## Assignment
Repeat the stretch of entries below from the line with "私は、イリス。　名前の関係で、一緒に遊んでの子供だちはちょっと変な目で見ている。" through the line with "as you need.](/todo.png)". Include both ends and add nothing.

## Given entries
Segment Open

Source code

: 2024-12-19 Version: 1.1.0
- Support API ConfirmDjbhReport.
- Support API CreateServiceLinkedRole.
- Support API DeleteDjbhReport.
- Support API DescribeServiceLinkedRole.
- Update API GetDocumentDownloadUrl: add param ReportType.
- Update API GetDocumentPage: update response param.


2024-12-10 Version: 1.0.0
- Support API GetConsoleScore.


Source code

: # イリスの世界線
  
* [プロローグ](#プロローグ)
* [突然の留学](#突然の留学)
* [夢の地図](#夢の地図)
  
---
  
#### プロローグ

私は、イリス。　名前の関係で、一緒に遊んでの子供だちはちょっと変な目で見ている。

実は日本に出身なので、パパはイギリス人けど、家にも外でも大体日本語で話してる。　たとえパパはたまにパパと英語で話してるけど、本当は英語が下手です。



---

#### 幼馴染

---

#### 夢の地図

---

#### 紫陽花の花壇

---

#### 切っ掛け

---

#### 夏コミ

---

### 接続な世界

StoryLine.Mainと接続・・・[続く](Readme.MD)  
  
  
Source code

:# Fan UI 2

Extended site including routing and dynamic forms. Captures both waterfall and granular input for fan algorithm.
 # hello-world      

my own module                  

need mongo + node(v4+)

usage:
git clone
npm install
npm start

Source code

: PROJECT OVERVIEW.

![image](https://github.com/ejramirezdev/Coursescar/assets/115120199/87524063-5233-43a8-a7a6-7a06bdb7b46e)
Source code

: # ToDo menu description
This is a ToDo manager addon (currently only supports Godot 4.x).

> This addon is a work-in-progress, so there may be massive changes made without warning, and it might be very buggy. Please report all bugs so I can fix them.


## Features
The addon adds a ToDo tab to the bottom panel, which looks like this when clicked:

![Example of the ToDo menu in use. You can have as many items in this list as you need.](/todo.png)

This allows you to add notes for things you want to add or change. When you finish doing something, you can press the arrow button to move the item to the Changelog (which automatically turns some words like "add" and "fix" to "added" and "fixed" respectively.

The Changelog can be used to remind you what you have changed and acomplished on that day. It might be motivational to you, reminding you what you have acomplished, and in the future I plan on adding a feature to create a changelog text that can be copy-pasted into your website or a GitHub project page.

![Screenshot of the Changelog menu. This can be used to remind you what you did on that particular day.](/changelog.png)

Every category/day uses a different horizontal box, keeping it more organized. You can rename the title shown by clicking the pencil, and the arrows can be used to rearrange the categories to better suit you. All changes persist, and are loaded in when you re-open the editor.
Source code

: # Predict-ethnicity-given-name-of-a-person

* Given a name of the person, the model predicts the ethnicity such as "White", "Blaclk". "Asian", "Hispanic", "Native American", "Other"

Segment Closed
Segment Open

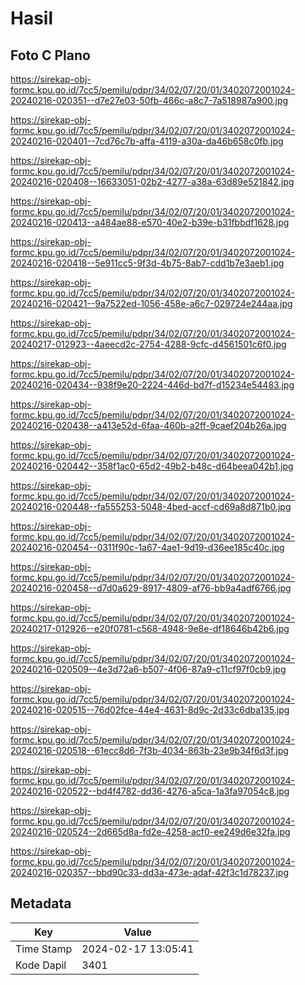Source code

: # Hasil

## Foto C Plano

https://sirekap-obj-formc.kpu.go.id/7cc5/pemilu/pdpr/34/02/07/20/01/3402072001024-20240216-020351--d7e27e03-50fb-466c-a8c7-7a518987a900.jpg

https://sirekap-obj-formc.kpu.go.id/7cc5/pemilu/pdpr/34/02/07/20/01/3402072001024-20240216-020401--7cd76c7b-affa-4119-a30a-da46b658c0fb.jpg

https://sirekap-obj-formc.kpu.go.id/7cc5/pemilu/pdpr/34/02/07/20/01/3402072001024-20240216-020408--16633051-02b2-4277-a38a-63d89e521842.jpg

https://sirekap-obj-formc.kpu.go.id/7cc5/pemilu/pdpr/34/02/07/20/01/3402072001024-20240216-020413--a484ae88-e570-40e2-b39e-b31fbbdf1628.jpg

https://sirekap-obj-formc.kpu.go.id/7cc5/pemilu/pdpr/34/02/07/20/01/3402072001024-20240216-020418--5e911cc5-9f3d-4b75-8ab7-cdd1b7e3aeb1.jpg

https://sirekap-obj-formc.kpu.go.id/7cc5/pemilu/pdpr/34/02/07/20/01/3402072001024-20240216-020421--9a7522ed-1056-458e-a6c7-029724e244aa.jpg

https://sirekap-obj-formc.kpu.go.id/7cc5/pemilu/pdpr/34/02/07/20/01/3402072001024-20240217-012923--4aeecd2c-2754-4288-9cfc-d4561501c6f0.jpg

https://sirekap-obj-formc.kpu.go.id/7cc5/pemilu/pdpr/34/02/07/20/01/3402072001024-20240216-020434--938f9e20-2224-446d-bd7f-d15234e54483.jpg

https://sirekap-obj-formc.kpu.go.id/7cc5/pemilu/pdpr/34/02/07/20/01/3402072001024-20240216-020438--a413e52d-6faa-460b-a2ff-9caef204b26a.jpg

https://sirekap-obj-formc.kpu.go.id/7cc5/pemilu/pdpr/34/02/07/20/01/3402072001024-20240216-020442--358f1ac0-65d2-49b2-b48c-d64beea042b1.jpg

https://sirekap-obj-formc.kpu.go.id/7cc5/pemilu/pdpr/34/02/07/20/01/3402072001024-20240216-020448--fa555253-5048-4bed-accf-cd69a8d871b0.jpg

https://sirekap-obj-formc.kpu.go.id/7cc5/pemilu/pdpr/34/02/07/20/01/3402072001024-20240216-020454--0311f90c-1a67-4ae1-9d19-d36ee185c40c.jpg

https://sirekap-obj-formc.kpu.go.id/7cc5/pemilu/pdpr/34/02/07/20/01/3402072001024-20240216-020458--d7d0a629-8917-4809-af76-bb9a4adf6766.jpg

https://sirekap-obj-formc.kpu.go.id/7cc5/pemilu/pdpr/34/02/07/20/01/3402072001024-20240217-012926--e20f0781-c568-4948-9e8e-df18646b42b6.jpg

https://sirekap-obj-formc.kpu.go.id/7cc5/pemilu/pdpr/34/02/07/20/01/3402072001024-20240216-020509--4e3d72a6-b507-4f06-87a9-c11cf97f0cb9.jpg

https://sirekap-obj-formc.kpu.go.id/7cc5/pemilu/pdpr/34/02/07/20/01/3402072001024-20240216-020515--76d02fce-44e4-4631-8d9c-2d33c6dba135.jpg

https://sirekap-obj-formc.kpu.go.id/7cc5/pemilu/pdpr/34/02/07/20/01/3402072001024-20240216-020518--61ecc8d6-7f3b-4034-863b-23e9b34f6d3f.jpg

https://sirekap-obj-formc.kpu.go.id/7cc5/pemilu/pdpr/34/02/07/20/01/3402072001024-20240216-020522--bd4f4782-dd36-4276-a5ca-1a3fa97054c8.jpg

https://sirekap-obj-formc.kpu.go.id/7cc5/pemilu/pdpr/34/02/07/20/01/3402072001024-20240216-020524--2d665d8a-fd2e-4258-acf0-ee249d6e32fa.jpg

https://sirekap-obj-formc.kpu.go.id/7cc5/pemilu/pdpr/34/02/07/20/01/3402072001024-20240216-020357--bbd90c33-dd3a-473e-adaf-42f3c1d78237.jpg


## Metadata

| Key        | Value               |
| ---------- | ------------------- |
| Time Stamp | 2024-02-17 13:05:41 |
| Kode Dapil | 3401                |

Segment Closed
Segment Open

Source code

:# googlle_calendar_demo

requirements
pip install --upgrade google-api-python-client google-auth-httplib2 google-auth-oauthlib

Segment Closed

## The completed task
私は、イリス。　名前の関係で、一緒に遊んでの子供だちはちょっと変な目で見ている。

実は日本に出身なので、パパはイギリス人けど、家にも外でも大体日本語で話してる。　たとえパパはたまにパパと英語で話してるけど、本当は英語が下手です。



---

#### 幼馴染

---

#### 夢の地図

---

#### 紫陽花の花壇

---

#### 切っ掛け

---

#### 夏コミ

---

### 接続な世界

StoryLine.Mainと接続・・・[続く](Readme.MD)  
  
  
Source code

:# Fan UI 2

Extended site including routing and dynamic forms. Captures both waterfall and granular input for fan algorithm.
 # hello-world      

my own module                  

need mongo + node(v4+)

usage:
git clone
npm install
npm start

Source code

: PROJECT OVERVIEW.

![image](https://github.com/ejramirezdev/Coursescar/assets/115120199/87524063-5233-43a8-a7a6-7a06bdb7b46e)
Source code

: # ToDo menu description
This is a ToDo manager addon (currently only supports Godot 4.x).

> This addon is a work-in-progress, so there may be massive changes made without warning, and it might be very buggy. Please report all bugs so I can fix them.


## Features
The addon adds a ToDo tab to the bottom panel, which looks like this when clicked:

![Example of the ToDo menu in use. You can have as many items in this list as you need.](/todo.png)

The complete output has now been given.